· HER2DX® risk score was significantly associated with relapse-free interval in patients with clinically low-risk HER2+ breast cancer who took part in both trials.
· Completed APT and ATEMPT studies were essential in establishing new anti-HER2-based treatment strategies for patients with early-stage HER2+ breast cancer.
· HER2DX® is the world’s first diagnostic test formulated specifically for HER2+ breast cancer.
Barcelona, Spain. REVEAL GENOMICS, S.L., a Barcelona-based biotechnology start-up seeking to revolutionize precision oncology through diagnostic innovation, today announced another validation of HER2DX®, the world’s first specialized genomic test for HER2+ breast cancer.

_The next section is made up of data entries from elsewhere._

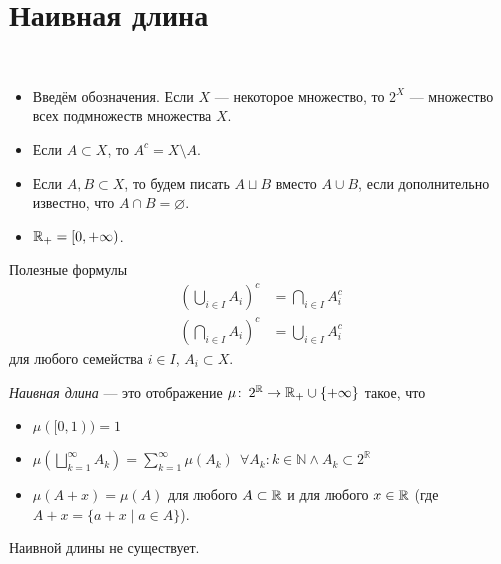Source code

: \section{Наивная длина}

\begin{df}\
 \begin{itemize}
  \item Введём обозначения. Если $ X $ --- некоторое множество, то $ 2^X $ --- множество всех подмножеств множества $ X $.
  \item Если $ A \subset X $, то $ A^c = X \setminus A $.
  \item Если $ A, B \subset X $, то будем писать $ A \sqcup B $ вместо $ A \cup B $, если дополнительно известно, что $ A \cap B = \varnothing $.
  \item $ \mathbb{R}_+ = [0, +\infty) $.
 \end{itemize}
\end{df}
\begin{prop}
 Полезные формулы
 \begin{align*}
  \left( \bigcup_{i \in I} A_i \right)^c &= \bigcap_{i \in I} A_i^c \\
  \left( \bigcap_{i \in I} A_i \right)^c &= \bigcup_{i \in I} A_i^c
 \end{align*} для любого семейства $ i \in I $, $ A_i \subset X $.
\end{prop}
\begin{df}
 \textit{Наивная длина} --- это отображение $ \mu \colon\, 2^\mathbb{R} \to \mathbb{R}_+ \cup \{ +\infty \} $ такое, что
 \begin{itemize}
  \item $ \mu ([0, 1)) = 1 $
  \item $ \displaystyle \mu\left( \bigsqcup_{k=1}^\infty A_k \right) = \sum_{k=1}^\infty \mu( A_k ) \ \ \forall { A_k } : {k \in \mathbb{N}} \land {A_k \subset 2^{\mathbb{R}}} $
  \item $ \mu(A + x) = \mu(A) $ для любого $ A \subset \mathbb{R} $ и для любого $ x \in \mathbb{R} $ (где $ A + x = \{ a + x \mid a \in A \} $).
 \end{itemize}
\end{df}
\begin{thm}
 Наивной длины не существует.
\end{thm}
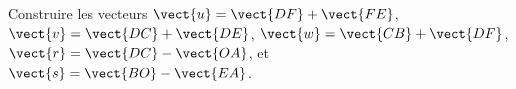 
\begin{exercice}\label{exosmath-0592}

    \begin{center}
   
    \end{center}

    Construire les vecteurs \( \vect{ u }=\vect{ DF }+\vect{ FE }\), \( \vect{ v }=\vect{ DC }+\vect{ DE }\), \( \vect{ w }=\vect{ CB }+\vect{ DF }\), \( \vect{ r }=\vect{ DC }-\vect{ OA }\), et \( \vect{ s }=\vect{ BO }-\vect{ EA }\).

\end{exercice}
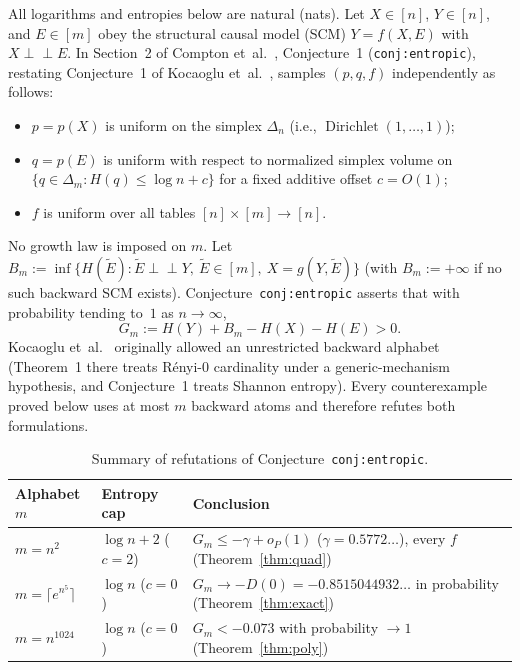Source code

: \documentclass[11pt]{article}
\theoremstyle{plain}
\theoremstyle{definition}
\theoremstyle{remark}
\DeclareMathOperator{\Dir}{Dirichlet}
\newcommand{\indep}{\perp\!\!\!\perp}
\begin{document}
All logarithms and entropies below are natural (nats). Let $X \in [n]$, $Y \in [n]$, and $E \in [m]$ obey the structural causal model (SCM) $Y = f(X, E)$ with $X \indep E$. In Section~2 of Compton et~al.~\cite{Compton2020}, Conjecture~1 (\texttt{conj:entropic}), restating Conjecture~1 of Kocaoglu et~al.~\cite{Kocaoglu2017}, samples $(p, q, f)$ independently as follows:
\begin{itemize}[leftmargin=2em,itemsep=1pt]
\item $p = p(X)$ is uniform on the simplex $\Delta_n$ (i.e., $\Dir(1,\dots,1)$);
\item $q = p(E)$ is uniform with respect to normalized simplex volume on $\{q \in \Delta_m : H(q) \le \log n + c\}$ for a fixed additive offset $c = O(1)$;
\item $f$ is uniform over all tables $[n] \times [m] \to [n]$.
\end{itemize}
No growth law is imposed on $m$. Let $B_m := \inf\{H(\tilde E) : \tilde E \indep Y,\ \tilde E \in [m],\ X = g(Y, \tilde E)\}$ (with $B_m := +\infty$ if no such backward SCM exists). Conjecture~\texttt{conj:entropic} asserts that with probability tending to~$1$ as $n \to \infty$,
\[
G_m := H(Y) + B_m - H(X) - H(E) > 0.
\]
Kocaoglu et~al.~\cite{Kocaoglu2017} originally allowed an unrestricted backward alphabet (Theorem~1 there treats R\'enyi-$0$ cardinality under a generic-mechanism hypothesis, and Conjecture~1 treats Shannon entropy). Every counterexample proved below uses at most $m$ backward atoms and therefore refutes both formulations.

\begin{table}[htbp]
\centering
\small
\begin{tabular}{@{}lll@{}}
\toprule
Alphabet $m$ & Entropy cap & Conclusion \\
\midrule
$m = n^2$ & $\log n + 2$ ($c = 2$) & $G_m \le -\gamma + o_P(1)$ ($\gamma = 0.5772\dots$), every $f$ (Theorem~\ref{thm:quad}) \\
$m = \lceil e^{n^5} \rceil$ & $\log n$ ($c = 0$) & $G_m \to -D(0) = -0.8515044932\dots$ in probability (Theorem~\ref{thm:exact}) \\
$m = n^{1024}$ & $\log n$ ($c = 0$) & $G_m < -0.073$ with probability $\to 1$ (Theorem~\ref{thm:poly}) \\
\bottomrule
\end{tabular}
\caption{Summary of refutations of Conjecture~\texttt{conj:entropic}.}
\label{tab:summary}
\end{table}
\end{document}
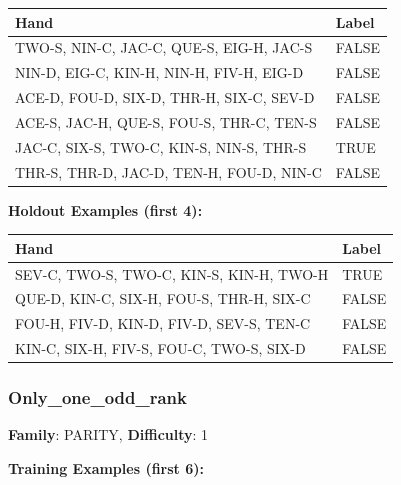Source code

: \documentclass[10pt,a4paper]{article}
\begin{document}
\begin{small}
\begin{tabular}{p{8cm}l}
\toprule
Hand & Label \\
\midrule
TWO-S, NIN-C, JAC-C, QUE-S, EIG-H, JAC-S & \textcolor{negative}{FALSE} \\
NIN-D, EIG-C, KIN-H, NIN-H, FIV-H, EIG-D & \textcolor{negative}{FALSE} \\
ACE-D, FOU-D, SIX-D, THR-H, SIX-C, SEV-D & \textcolor{negative}{FALSE} \\
ACE-S, JAC-H, QUE-S, FOU-S, THR-C, TEN-S & \textcolor{negative}{FALSE} \\
JAC-C, SIX-S, TWO-C, KIN-S, NIN-S, THR-S & \textcolor{positive}{TRUE} \\
THR-S, THR-D, JAC-D, TEN-H, FOU-D, NIN-C & \textcolor{negative}{FALSE} \\
\bottomrule
\end{tabular}
\end{small}

\textbf{Holdout Examples (first 4):}

\begin{small}
\begin{tabular}{p{8cm}l}
\toprule
Hand & Label \\
\midrule
SEV-C, TWO-S, TWO-C, KIN-S, KIN-H, TWO-H & \textcolor{positive}{TRUE} \\
QUE-D, KIN-C, SIX-H, FOU-S, THR-H, SIX-C & \textcolor{negative}{FALSE} \\
FOU-H, FIV-D, KIN-D, FIV-D, SEV-S, TEN-C & \textcolor{negative}{FALSE} \\
KIN-C, SIX-H, FIV-S, FOU-C, TWO-S, SIX-D & \textcolor{negative}{FALSE} \\
\bottomrule
\end{tabular}
\end{small}

\vspace{0.5cm}

\subsubsection{Only\_one\_odd\_rank}

\textbf{Family}: PARITY, \textbf{Difficulty}: 1

\textbf{Training Examples (first 6):}
\end{document}
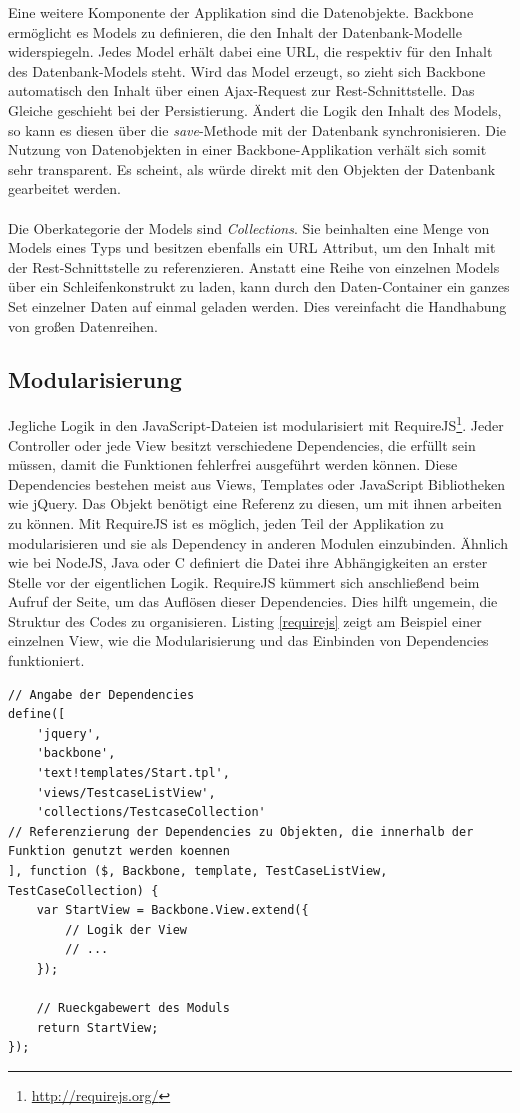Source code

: Eine weitere Komponente der Applikation sind die Datenobjekte. Backbone ermöglicht es Models zu definieren, die den Inhalt der Datenbank-Modelle widerspiegeln. Jedes Model erhält dabei eine URL, die respektiv für den Inhalt des Datenbank-Models steht. Wird das Model erzeugt, so zieht sich Backbone automatisch den Inhalt über einen Ajax-Request zur Rest-Schnittstelle. Das Gleiche geschieht bei der Persistierung. Ändert die Logik den Inhalt des Models, so kann es diesen über die \textit{save}-Methode mit der Datenbank synchronisieren. Die Nutzung von Datenobjekten in einer Backbone-Applikation verhält sich somit sehr transparent. Es scheint, als würde direkt mit den Objekten der Datenbank gearbeitet werden.\\
\\
Die Oberkategorie der Models sind \textit{Collections}. Sie beinhalten eine Menge von Models eines Typs und besitzen ebenfalls ein URL Attribut, um den Inhalt mit der Rest-Schnittstelle zu referenzieren. Anstatt eine Reihe von einzelnen Models über ein Schleifenkonstrukt zu laden, kann durch den Daten-Container ein ganzes Set einzelner Daten auf einmal geladen werden. Dies vereinfacht die Handhabung von großen Datenreihen.

\subsection{Modularisierung}

Jegliche Logik in den JavaScript-Dateien ist modularisiert mit RequireJS\footnote{\url{http://requirejs.org/}}. Jeder Controller oder jede View besitzt verschiedene Dependencies, die erfüllt sein müssen, damit die Funktionen fehlerfrei ausgeführt werden können. Diese Dependencies bestehen meist aus Views, Templates oder JavaScript Bibliotheken wie jQuery. Das Objekt benötigt eine Referenz zu diesen, um mit ihnen arbeiten zu können. Mit RequireJS ist es möglich, jeden Teil der Applikation zu modularisieren und sie als Dependency in anderen Modulen einzubinden. Ähnlich wie bei NodeJS, Java oder C definiert die Datei ihre Abhängigkeiten an erster Stelle vor der eigentlichen Logik. RequireJS kümmert sich anschließend beim Aufruf der Seite, um das Auflösen dieser Dependencies. Dies hilft ungemein, die Struktur des Codes zu organisieren. Listing \ref{requirejs} zeigt am Beispiel einer einzelnen View, wie die Modularisierung und das Einbinden von Dependencies funktioniert.

\vspace{1cm}
\begin{lstlisting}[caption=Modularisierung mit RequireJS,label=requirejs]
// Angabe der Dependencies
define([
    'jquery',
    'backbone',
    'text!templates/Start.tpl',
    'views/TestcaseListView',
    'collections/TestcaseCollection'
// Referenzierung der Dependencies zu Objekten, die innerhalb der Funktion genutzt werden koennen
], function ($, Backbone, template, TestCaseListView, TestCaseCollection) {
    var StartView = Backbone.View.extend({
        // Logik der View
        // ...
    });

    // Rueckgabewert des Moduls
    return StartView;
});
\end{lstlisting}
\vspace{0.5cm}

The data was obtained from analysis of diagnostic tumor samples from the completed APT and ATEMPT phase II clinical trials. The APT clinical trial, published in the New England Journal of Medicine in 2015, demonstrated that a de-escalation treatment strategy based on weekly paclitaxel for 3 months and one year of trastuzumab (TH) is highly efficacious for patients with small node-negative HER2+ tumors. The ATEMPT clinical trial, published in the Journal of Clinical Oncology in 2021, demonstrated that 17 cycles of the anti-HER2 antibody drug-conjugate trastuzumab emtansine (T-DM1, Kadcyla, Roche) is highly effective for patients with stage 1 HER2+ breast cancer, and was associated with better quality of life compared to TH.
In both trials, the HER2DX® risk score was found to be significantly associated with relapse-free interval (RFI), allowing patients with an outstanding outcome to be identified. The HER2DX® risk score was found to be associated with RFI when evaluated using pre-established low- and high-risk categories. “The results of HER2DX® in APT and ATEMPT are remarkable, and support the test’s strong prognostic value in early-stage HER2+ breast cancer,” said Sara Tolaney, MD, MPH, Chief of Division of Breast Oncology at Dana-Farber Cancer Institute.
Dr. Aleix Prat, CSO of REVEAL GENOMICS® added “Today’s positive results mean the ability of HER2DX® to predict long-term survival outcome following trastuzumab-based therapy has now been demonstrated in more than 1800 patients across 7 studies. Our commitment is to provide patients and physicians with the highest level of evidence by analyzing tumors from well-designed, practice-changing clinical trials such as APT and ATEMPT”.
Dr. Patricia Villagrasa, CEO of REVEAL GENOMICS® concluded: “The positive results we now see around HER2DX® are a significant step forward for our company. We look forward to continuing to work with healthcare payers and providers to make this test reimbursed and available worldwide.”
Detailed results of this study will be presented at a future medical congress and submitted for publication.
About the HER2DX® test
HER2DX® is the world’s first diagnostic test formulated specifically for HER2+ breast cancer. Marketed by REVEAL GENOMICS® since January 2022, the HER2DX® is a standardized 27-gene expression test for patients with early-stage HER2+ breast cancer.
HER2DX®️ is a prognostic, predictive assay based on clinical and genomic data. The test integrates clinical information (i.e., tumor size and nodal status) with biological information tracking immune response, luminal differentiation, tumor cell proliferation, and expression of the HER2 17q12-21 chromosomal amplicon, including the ERBB2 gene.
· Risk of relapse score (high vs. low): the risk of recurrence in patients with newly diagnosed HER2+ breast cancer.
· pCR likelihood score (high vs. medium vs. low): the likelihood of a patient to respond to anti-HER2-based treatment before surgery.
· ERBB2 score (high vs. medium vs. low): the quantitative expression of ERBB2 mRNA across HER2-negative, HER2-low and HER2+ breast cancer.
About HER2+ breast cancer
HER2+ breast cancer accounts for 20% of all diagnosed breast tumors. This represents more than 390,000 new cases diagnosed worldwide every year, meaning that, on average, 3 women are diagnosed with HER2+ breast cancer every 4 minutes. HER2+ breast cancer is clinically and biologically heterogeneous, and standard clinical-pathologic assessment is not sufficient to capture this heterogeneity. Understanding this biological heterogeneity is key to identifying the prognosis of each patient and the benefit from systemic therapies that target HER2.
HER2DX®️ is the world’s first specialized genomic test for HER2+ breast cancer. It is a 27-gene plus clinical feature-based classifier that predicts the risk of HER2+ breast cancer recurrence in newly diagnosed patients, and the likelihood that they will respond to anti-HER2 treatment. HER2DX®️ uses smart analytical software to stratify patients into risk groups. The HER2DX®️ algorithm was derived from a dataset of 434 patients and validated in an external dataset of 268 patients. The algorithm has also been validated using data of more than 1000 patients available from public datasets.